▶ **Assignment**
In the entries below, find the line containing "neighborhood: New Tampa". Copy it and all lines after it, exactly, through the end.

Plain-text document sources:

++++++++

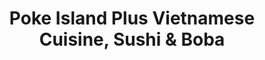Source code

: ---
layout: place
title: "Poke Island Plus Vietnamese Cuisine, Sushi & Boba"
permalink: /florida/tampa/poke-island-plus-vietnamese-cuisine-sushi-boba.html
stateAbbr: FL
stateName: Florida
cityName: Tampa
seo:
  name: "Poke Island Plus Vietnamese Cuisine, Sushi & Boba"
  type: Restaurant
  links: null
description: "Poke Island Plus Vietnamese Cuisine, Sushi & Boba serves delicious sushi in Tampa, Florida. Try fresh Japanese dishes for a great dining experience. "
place_id: ChIJyTUAVfW3wogRwEQEsa0sfk0
photos:
  - name: >-
      places/ChIJyTUAVfW3wogRwEQEsa0sfk0/photos/AeeoHcIe2v3OyeSwPY5_ncCwnW6XDiL4WAqVqghqbzrZbM3DazYpL_8MopPC1ndWpXXbbs7YRHpQr2LoRFMpj2iLS87eP3kSdP3o6F0cbPs0s-TQxDcNE6vrQCPIEqXRir0cfM0eFvIZePctNPXA3fqzG2bzMfc-EFzxmcOrzdxHB1R-aJ4pKSQ0s5IUWSpq19o-yn80Yb1KunciPDu9cHqMylXBm4dyEAZ3XSQe4XvGKKvxIgMVw1WSmPbgV_Br3IgjqZAFsLQ1UtdFwljlqDbvqd-F7e1HO3f1K1SUHeyGswnYd_tOt5Fnn5A6nzDLXJtV70u7PSU8xdmmIdwF7o4ZbmywijOnPYd3iYbKuDIvRnpIODh12TK8_xWZu2cUxn0R3yvE7EBC2WB7rZEOE0eZkmQbf1aaTEEMhrffa2fTkuyt0rU
    widthPx: 3000
    heightPx: 4000
    authorAttributions:
      - displayName: Chris and Tanya
        uri: https://maps.google.com/maps/contrib/108188748406171883234
        photoUri: >-
          https://lh3.googleusercontent.com/a-/ALV-UjVq8zuCRyFrSxYOMPUpXL27uQKW9Rb-eDlFZpIS4WOki90Igl06bg=s100-p-k-no-mo
    flagContentUri: >-
      https://www.google.com/local/imagery/report/?cb_client=maps_api_places.places_api&image_key=!1e10!2sCIHM0ogKEICAgIC5iMOY6QE&hl=en-US
    googleMapsUri: >-
      https://www.google.com/maps/place//data=!3m4!1e2!3m2!1sCIHM0ogKEICAgIC5iMOY6QE!2e10!4m2!3m1!1s0x88c2b7f5550035c9:0x4d7e2cadb10444c0
  - name: >-
      places/ChIJyTUAVfW3wogRwEQEsa0sfk0/photos/AeeoHcLV0ULNMD-e8Nbb1_wAfme-MlooPckBpADNAU29MEaNkeHz9vJONk0PHiA0WGDODyTfnanfzy724iCzkqsTuFvOYwuITACbxQkTYLKL2-bAenUZgyGUoZmQ4uop8OdX10IreQiLS3dN5bgT940XZJ58MQOhlDBfMfrzavNGTZL4gpxfXapObYOzq0OAD_zTY3sJzyTXzA_FVeKTDSWjErjtzx9J7JAAbem0qXGHBqB8Z9EIRhqqDG16ZbsL4gNr0qNHJhoGVpNuCTkZwaTi0HPiYFqarF_hJdE-whkJu51DxA
    widthPx: 3597
    heightPx: 2023
    authorAttributions:
      - displayName: Poke Island Plus Vietnamese Cuisine, Sushi & Boba
        uri: https://maps.google.com/maps/contrib/108384690479000511059
        photoUri: >-
          https://lh3.googleusercontent.com/a-/ALV-UjXY0C4ymkSmp3m-1tg1oNRBYztmdznqv5ggUAfHbGsDVS0hi7o=s100-p-k-no-mo
    flagContentUri: >-
      https://www.google.com/local/imagery/report/?cb_client=maps_api_places.places_api&image_key=!1e10!2sAF1QipPOXopb_W-26trmJmaavGBCOzqZB2t_aS7O1F1z&hl=en-US
    googleMapsUri: >-
      https://www.google.com/maps/place//data=!3m4!1e2!3m2!1sAF1QipPOXopb_W-26trmJmaavGBCOzqZB2t_aS7O1F1z!2e10!4m2!3m1!1s0x88c2b7f5550035c9:0x4d7e2cadb10444c0
  - name: >-
      places/ChIJyTUAVfW3wogRwEQEsa0sfk0/photos/AeeoHcIAB6jKlu0TSXxOQBbn0s88bhPtpYWa1PX2G96eUbkkPF4qVIo4vxQWyV79Yef3Q852U2dG7HFpu6WFbyIdL2AMV0S_vtBzPrx3aEfnzVuryobXscNsYB2bmV6VymBa8ducrfA9_BJ6oGPcz0V5ZQZ9raNxJKMO1_ZloSsoug4UqSZ2ouugnJN15NkFcfLT3zLBZxMpp6Mp43uQrE0JqC5QJ94mxGRGmU1mxcsxOSJwV9QtSEIbrJFBme9d8oKnFP8uAHgU5OfnYLQcneCYyoC3IRsFC6GtQYUALpCa5lvI-fJuaAU3YjY9prrmkJ5wUWkmqOUfVGBKvEVJWuGpX0GFgN_JuJYAFWalq1vWxFNMw2vwxkPJEa22_eMgW2yu4R9tDcVvZHqXGceYMmaoDwk2g02bOXZkgDF_VDv8Yijs2ZeM
    widthPx: 3000
    heightPx: 4000
    authorAttributions:
      - displayName: Chris and Tanya
        uri: https://maps.google.com/maps/contrib/108188748406171883234
        photoUri: >-
          https://lh3.googleusercontent.com/a-/ALV-UjVq8zuCRyFrSxYOMPUpXL27uQKW9Rb-eDlFZpIS4WOki90Igl06bg=s100-p-k-no-mo
    flagContentUri: >-
      https://www.google.com/local/imagery/report/?cb_client=maps_api_places.places_api&image_key=!1e10!2sCIHM0ogKEICAgIC5iMOYyQE&hl=en-US
    googleMapsUri: >-
      https://www.google.com/maps/place//data=!3m4!1e2!3m2!1sCIHM0ogKEICAgIC5iMOYyQE!2e10!4m2!3m1!1s0x88c2b7f5550035c9:0x4d7e2cadb10444c0
  - name: >-
      places/ChIJyTUAVfW3wogRwEQEsa0sfk0/photos/AeeoHcKvMNcv39Qc9ArIwY4xJXl4XyoncrGYRsqyGfs204pGaPbdwn173VPMz-L-SX2TnnmENJxCqB7mEBl3PyuS6Q4a2dyxf90ltVDEqElJLas0dGeL6qEqsoMlPj2XwaBkkgdGP4D_aeE71761Oblu4TbsDQNoePct1uV4__AFmgUAiGahK2UsyM7Kc5Z4bBTvnEGEXoiLmRaY_U00ha_cujbN580RZYHT-qCcVhvGSyoPFJrii3BpwyCBF5EO5X_pPTMkHZuGz-BuNoRUp3atebUWxc-ok9q15w02Ul2-MLuUJysT4bROEQqhtAStHM0UM-LbK3TOZZ3jcJNfqk6-lNcUDWW8hpmvFP0y2w_ZiTJnfZqfgWRW9lc-xoCNlPs-JVKaFN7K3Ts6YonWi0rkCaO-Qj50BpxPPjUaZVmYkg1Uug
    widthPx: 3600
    heightPx: 4800
    authorAttributions:
      - displayName: Nayana
        uri: https://maps.google.com/maps/contrib/105942284038145248478
        photoUri: >-
          https://lh3.googleusercontent.com/a-/ALV-UjVGpIG9ZMcsb_829QrTJ0j-A5NBmj5uxaXQkzsplwUwauJBjFnMbA=s100-p-k-no-mo
    flagContentUri: >-
      https://www.google.com/local/imagery/report/?cb_client=maps_api_places.places_api&image_key=!1e10!2sCIHM0ogKEICAgICB77-APQ&hl=en-US
    googleMapsUri: >-
      https://www.google.com/maps/place//data=!3m4!1e2!3m2!1sCIHM0ogKEICAgICB77-APQ!2e10!4m2!3m1!1s0x88c2b7f5550035c9:0x4d7e2cadb10444c0
  - name: >-
      places/ChIJyTUAVfW3wogRwEQEsa0sfk0/photos/AeeoHcKKrlXDR5AJme-3H-Fj01mkME7nL8ksU2hcU7AjhT_A0gfb65tUFFLzohTAM5AKs1OpHIMr6VCqrh0EIj7Mk-udZu-_7_MYATiTxEvoH_h_RoMQwNsJndu_55CYiCNXjlJckJN93rNVR7lZaTC0qsbH-rWXqBtaV9wP0XF1e9r40rgyTgTCFGivEeom-zz8GF22mVPgEi7Zp6bZIkVMutr6ht4fkdcIJvpTVj6nzM0I4kEffH-VW6_zykoo8zBIyqPr8AtGQfDGDsJj9AntlAuIItVYpiAD6m3ZjjkMygn0MZPH4m_pczK7N2lQODldsOPhtxGTAReq69I0EWZKYAdcN0z_suscia_nCV2fH2lzhE0QUPleaTMsUd5lMxS6-6io-GSs2WReX_sW742P7FFkF4vAKRw9o59cv4Hp0bieMrc
    widthPx: 4000
    heightPx: 3000
    authorAttributions:
      - displayName: Jose Fababa
        uri: https://maps.google.com/maps/contrib/104316198939946106499
        photoUri: >-
          https://lh3.googleusercontent.com/a-/ALV-UjX-dhR5Tpl0klYmPQ7gtiKMAAbxpoZ8LprVeEWujy9OWJigBMI37w=s100-p-k-no-mo
    flagContentUri: >-
      https://www.google.com/local/imagery/report/?cb_client=maps_api_places.places_api&image_key=!1e10!2sCIHM0ogKEICAgIDW4cPdmgE&hl=en-US
    googleMapsUri: >-
      https://www.google.com/maps/place//data=!3m4!1e2!3m2!1sCIHM0ogKEICAgIDW4cPdmgE!2e10!4m2!3m1!1s0x88c2b7f5550035c9:0x4d7e2cadb10444c0
  - name: >-
      places/ChIJyTUAVfW3wogRwEQEsa0sfk0/photos/AeeoHcL5Unoa3HmxMzZGtRQ89PQfadF5DEzwpexhA28WqlnGUZl6JVc_OjWIql8YWKSWVebnBPgLbNnupNR1u6p0XEVwvKEee8WFPMdmjGIdheQ_1kvKRWbsN3kH07uKqXYrW5FXXUOt0cY3n9lIZa9Olbl8Qw8vxkWYvR07GcqjEzRVZsxl785G9zYMYh88pP8RDDMWI3j_HGG1uCAiEhjZUfrfIj5DLBtc9NtJVfUlu71PT_T86upBR-aCNy-TPKi70cODvqa2A8k_jeKwlXq-CzA4maMx4QsvafEtQANFNdxfEP3p3pWQhqICJkt8JHAHKQwXcuut5g6PWFlOu1ejA5QGL9MDblYc6b9moEAcsxCb0vlq09QGdhUrsxBUjatFdEtS-5G6WvslXLUY8wUN3D_haOKATm30HbR3r8I5bPKeB6p0
    widthPx: 3000
    heightPx: 4000
    authorAttributions:
      - displayName: J Davis
        uri: https://maps.google.com/maps/contrib/115433470480882283642
        photoUri: >-
          https://lh3.googleusercontent.com/a-/ALV-UjVyuDwOOfEFYjjfCh0a0fr9kB7rHVVC1UfjLBBsr3x8dPIjul9I=s100-p-k-no-mo
    flagContentUri: >-
      https://www.google.com/local/imagery/report/?cb_client=maps_api_places.places_api&image_key=!1e10!2sCIHM0ogKEICAgIC3hPfOuwE&hl=en-US
    googleMapsUri: >-
      https://www.google.com/maps/place//data=!3m4!1e2!3m2!1sCIHM0ogKEICAgIC3hPfOuwE!2e10!4m2!3m1!1s0x88c2b7f5550035c9:0x4d7e2cadb10444c0
  - name: >-
      places/ChIJyTUAVfW3wogRwEQEsa0sfk0/photos/AeeoHcLZLI4QwYBKwOdjYb82cDbnJvhUKNouzvF0F1xLA6M7NC8TdQl5SPrKrWfXR5LLE4UNw4y9l7DiPYuEbxBKlp9Sx5D4eLMTp2sMW836BwaMF53NNY81hnGqZ8iMDdvYoYOv5hlJLHk3CNLQT_0vs21sgVuZ-ryzLAtHohgBIwY50s_NngjQDejNUHn0pkkK3zBZglBQgkNgrLCY9iUyrAm8WK3d2x0ZuT_zl8WcclHSoVb0wZ2QDFnEMemykWkVeeE2IDMfbgqyl-1YeFRxHUrq2eGAAq4Br72ddBK9aA-JNHQZvcgXiqnRblrm3q2Pfy3W6JoZqxcBaIL8yW0r39tJ16GEgD_EQHcDSjgqlNVj6to4LXfBGfg0gW59c3LzFMZLABVeASKno-2n71Wum0nMWYcoFrHGNfR9b30CUZyMTKZT
    widthPx: 4032
    heightPx: 3024
    authorAttributions:
      - displayName: Bill Wargin
        uri: https://maps.google.com/maps/contrib/108689133827965520555
        photoUri: >-
          https://lh3.googleusercontent.com/a-/ALV-UjXgQ6dcW4fV5QWsRZctIxDizrinvvAsPH7bM0i2fHA8RxALCAV7=s100-p-k-no-mo
    flagContentUri: >-
      https://www.google.com/local/imagery/report/?cb_client=maps_api_places.places_api&image_key=!1e10!2sCIHM0ogKEICAgIDerc6q6gE&hl=en-US
    googleMapsUri: >-
      https://www.google.com/maps/place//data=!3m4!1e2!3m2!1sCIHM0ogKEICAgIDerc6q6gE!2e10!4m2!3m1!1s0x88c2b7f5550035c9:0x4d7e2cadb10444c0
  - name: >-
      places/ChIJyTUAVfW3wogRwEQEsa0sfk0/photos/AeeoHcKlNfUwjm-EIT-BGJqGPgD25AecaYWP9sZnNBhkSa_2TRKrQTM-Y81AYj9MEfTTMljGyW8Yewx_6-k17jlaFNLApvdqesBEE3NPAuxzNBjTTK6tk7JLNmSL8ZRnP-mMi014heaEDUxzGp4UgsijlkC0LHN2nztLc0zt-hBF9RFLT2YzJ9Tt8f99V67UFuFS41eSK-uMBzEg5mTBU-I2Q-VWUmGY3Bd5LZNWHhbkiPtgOfMj-3sMwsZU3bWcI1NB4NiGyy3y-N88YCQBTYtgVKnCrgoYoLFJsJpKWEv5LCVHYeGAc-9Q-Du5gq6yFkqMz1rogyfFJcSSkI4QAR0rjsVUaI02TnTmRhgdRtRVgbrIkHcqPJziEMwwUyGaOFXOoIS9fE0qrXMy9zQLMcfhcOIHA49hZQfvmKD4qK3n8N-xxA
    widthPx: 4000
    heightPx: 3000
    authorAttributions:
      - displayName: Jose Fababa
        uri: https://maps.google.com/maps/contrib/104316198939946106499
        photoUri: >-
          https://lh3.googleusercontent.com/a-/ALV-UjX-dhR5Tpl0klYmPQ7gtiKMAAbxpoZ8LprVeEWujy9OWJigBMI37w=s100-p-k-no-mo
    flagContentUri: >-
      https://www.google.com/local/imagery/report/?cb_client=maps_api_places.places_api&image_key=!1e10!2sCIHM0ogKEICAgIDW4cPdWg&hl=en-US
    googleMapsUri: >-
      https://www.google.com/maps/place//data=!3m4!1e2!3m2!1sCIHM0ogKEICAgIDW4cPdWg!2e10!4m2!3m1!1s0x88c2b7f5550035c9:0x4d7e2cadb10444c0
  - name: >-
      places/ChIJyTUAVfW3wogRwEQEsa0sfk0/photos/AeeoHcLvlp5lzjZZ_lkD15FNMx7nPKzZfziH_FG0y7u6T2sjLm3WkTqyQjXG8hsD-FfboLzoGvzz19kIJ8wLYBIzNlp9rmxgD002KAoXfLVS8wf7im_vWRb6fno6eN7GoOFAa6gGa3Kv4Vj1Y5fDFUpC-ZkNrdzm9g8d-Dgg5bJOUcSMzFT0BTee-JNVxqHfusxdI5tNSvXkEVh0aIirDFtnxqgEolUk36rObHF2Q12GduBzXl9l_zskh8onXdzhVPFrKqkBq3pmN8bI-TWXPSxPGjjpDMr0ZZPIqO4PkPHOk4gjkDy61OVF28km0bmYHpdU57ZPBcg_p4OY2KlK4hIDIx4ctx_5JRE2tGwPbRl3QSheGDg4Z14kA81w7AfoCV_dw-9gLnsvh_uU5D_26Dc-p6FOrYxZ_88mHzI9l1E93uFttWk
    widthPx: 3024
    heightPx: 4032
    authorAttributions:
      - displayName: Tram Truong
        uri: https://maps.google.com/maps/contrib/105824107199517107955
        photoUri: >-
          https://lh3.googleusercontent.com/a-/ALV-UjXoydeUS262JR5CfqJE9WEprGRsRBpw_P8rEiJcwfqoiQ1unWtD=s100-p-k-no-mo
    flagContentUri: >-
      https://www.google.com/local/imagery/report/?cb_client=maps_api_places.places_api&image_key=!1e10!2sCIHM0ogKEICAgIDnv8W6hwE&hl=en-US
    googleMapsUri: >-
      https://www.google.com/maps/place//data=!3m4!1e2!3m2!1sCIHM0ogKEICAgIDnv8W6hwE!2e10!4m2!3m1!1s0x88c2b7f5550035c9:0x4d7e2cadb10444c0
  - name: >-
      places/ChIJyTUAVfW3wogRwEQEsa0sfk0/photos/AeeoHcJXN2lpOJgDEsiN8pRX5l3dnvTSGiohbc4uhQBIwLOLA8foRxCLaDkgEztXs0KR1laVI7s8ewX_uNSJbpG9igdCwIG8p3ybAQfALI4SMMSoFmYDxSWu5ezj-bPZMJpYSD7YfCgmtsEWHqA2L-cNz9AaTr5skCt0puSaXYLYc35yZDf_jyzGrp73VhsEyyzdxTy165_hmg5RlMC4CkCu8fpT20zuYLTGdQjNcA2RGxvLjSCDaFy_GbRzmPAYlKtEjSPiL43aLKybjRZiKFOgV8Ds_In61DkYi6jUyynaADXLjD1dmqYMJoIPcPJcS6kn3k5NYjNq2La1inIPnMKOVzt7vN-bRP194rVVa6mLCI7YAEVTJirrvkxD6CojEW5u0vxEskRbhKstk0eUgfUC86wYj-2B1z6SGxKaqcRY4ik13Q
    widthPx: 3472
    heightPx: 4624
    authorAttributions:
      - displayName: Dharshana T
        uri: https://maps.google.com/maps/contrib/113061186005330669607
        photoUri: >-
          https://lh3.googleusercontent.com/a/ACg8ocLzLF8rN31a19XcsKP1UrImhOIgi3GXn7MB1SiTvrc43vPp5Sc=s100-p-k-no-mo
    flagContentUri: >-
      https://www.google.com/local/imagery/report/?cb_client=maps_api_places.places_api&image_key=!1e10!2sCIHM0ogKEICAgIDT6IHwYQ&hl=en-US
    googleMapsUri: >-
      https://www.google.com/maps/place//data=!3m4!1e2!3m2!1sCIHM0ogKEICAgIDT6IHwYQ!2e10!4m2!3m1!1s0x88c2b7f5550035c9:0x4d7e2cadb10444c0
address: 8636 Hunters Village Rd, Tampa, FL 33647, USA
street: 8636 Hunters Village Rd
city: Tampa
state: FL
zip: '33647'
country: USA
neighborhood: New Tampa
latitude: '28.139937'
longitude: '-82.357529'
accessibility_options:
  wheelchairAccessibleParking: true
  wheelchairAccessibleEntrance: true
  wheelchairAccessibleRestroom: true
  wheelchairAccessibleSeating: true
business_status: OPERATIONAL
name: Poke Island Plus Vietnamese Cuisine, Sushi & Boba
google_maps_links:
  directionsUri: >-
    https://www.google.com/maps/dir//''/data=!4m7!4m6!1m1!4e2!1m2!1m1!1s0x88c2b7f5550035c9:0x4d7e2cadb10444c0!3e0
  placeUri: https://maps.google.com/?cid=5583949712496805056
  writeAReviewUri: >-
    https://www.google.com/maps/place//data=!4m3!3m2!1s0x88c2b7f5550035c9:0x4d7e2cadb10444c0!12e1
  reviewsUri: >-
    https://www.google.com/maps/place//data=!4m4!3m3!1s0x88c2b7f5550035c9:0x4d7e2cadb10444c0!9m1!1b1
  photosUri: >-
    https://www.google.com/maps/place//data=!4m3!3m2!1s0x88c2b7f5550035c9:0x4d7e2cadb10444c0!10e5
primary_type: Sushi Restaurant
opening_hours:
  regular: null
  current: null
secondary_opening_hours:
  regular:
    weekdayDescriptions: null
    type: null
  current:
    weekdayDescriptions: null
    type: null
phone: null
price_level: null
price_range: null
rating: null
rating_count: 0
website: null
reviews: null
parking_options: null
payment_options: null
allow_dogs: null
curbside_pickup: null
delivery: null
dine_in: null
good_for_children: null
good_for_groups: null
good_for_sports: null
live_music: null
menu_for_children: null
outdoor_seating: null
reservable: null
restroom: null
serves_beer: null
serves_breakfast: null
serves_brunch: null
serves_cocktails: null
serves_coffee: null
serves_dinner: null
serves_dessert: null
serves_lunch: null
serves_vegetarian_food: null
serves_wine: null
takeout: null
summary: null

---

++++++++

▶ **Answer to the exercise**
neighborhood: New Tampa
latitude: '28.139937'
longitude: '-82.357529'
accessibility_options:
  wheelchairAccessibleParking: true
  wheelchairAccessibleEntrance: true
  wheelchairAccessibleRestroom: true
  wheelchairAccessibleSeating: true
business_status: OPERATIONAL
name: Poke Island Plus Vietnamese Cuisine, Sushi & Boba
google_maps_links:
  directionsUri: >-
    https://www.google.com/maps/dir//''/data=!4m7!4m6!1m1!4e2!1m2!1m1!1s0x88c2b7f5550035c9:0x4d7e2cadb10444c0!3e0
  placeUri: https://maps.google.com/?cid=5583949712496805056
  writeAReviewUri: >-
    https://www.google.com/maps/place//data=!4m3!3m2!1s0x88c2b7f5550035c9:0x4d7e2cadb10444c0!12e1
  reviewsUri: >-
    https://www.google.com/maps/place//data=!4m4!3m3!1s0x88c2b7f5550035c9:0x4d7e2cadb10444c0!9m1!1b1
  photosUri: >-
    https://www.google.com/maps/place//data=!4m3!3m2!1s0x88c2b7f5550035c9:0x4d7e2cadb10444c0!10e5
primary_type: Sushi Restaurant
opening_hours:
  regular: null
  current: null
secondary_opening_hours:
  regular:
    weekdayDescriptions: null
    type: null
  current:
    weekdayDescriptions: null
    type: null
phone: null
price_level: null
price_range: null
rating: null
rating_count: 0
website: null
reviews: null
parking_options: null
payment_options: null
allow_dogs: null
curbside_pickup: null
delivery: null
dine_in: null
good_for_children: null
good_for_groups: null
good_for_sports: null
live_music: null
menu_for_children: null
outdoor_seating: null
reservable: null
restroom: null
serves_beer: null
serves_breakfast: null
serves_brunch: null
serves_cocktails: null
serves_coffee: null
serves_dinner: null
serves_dessert: null
serves_lunch: null
serves_vegetarian_food: null
serves_wine: null
takeout: null
summary: null

---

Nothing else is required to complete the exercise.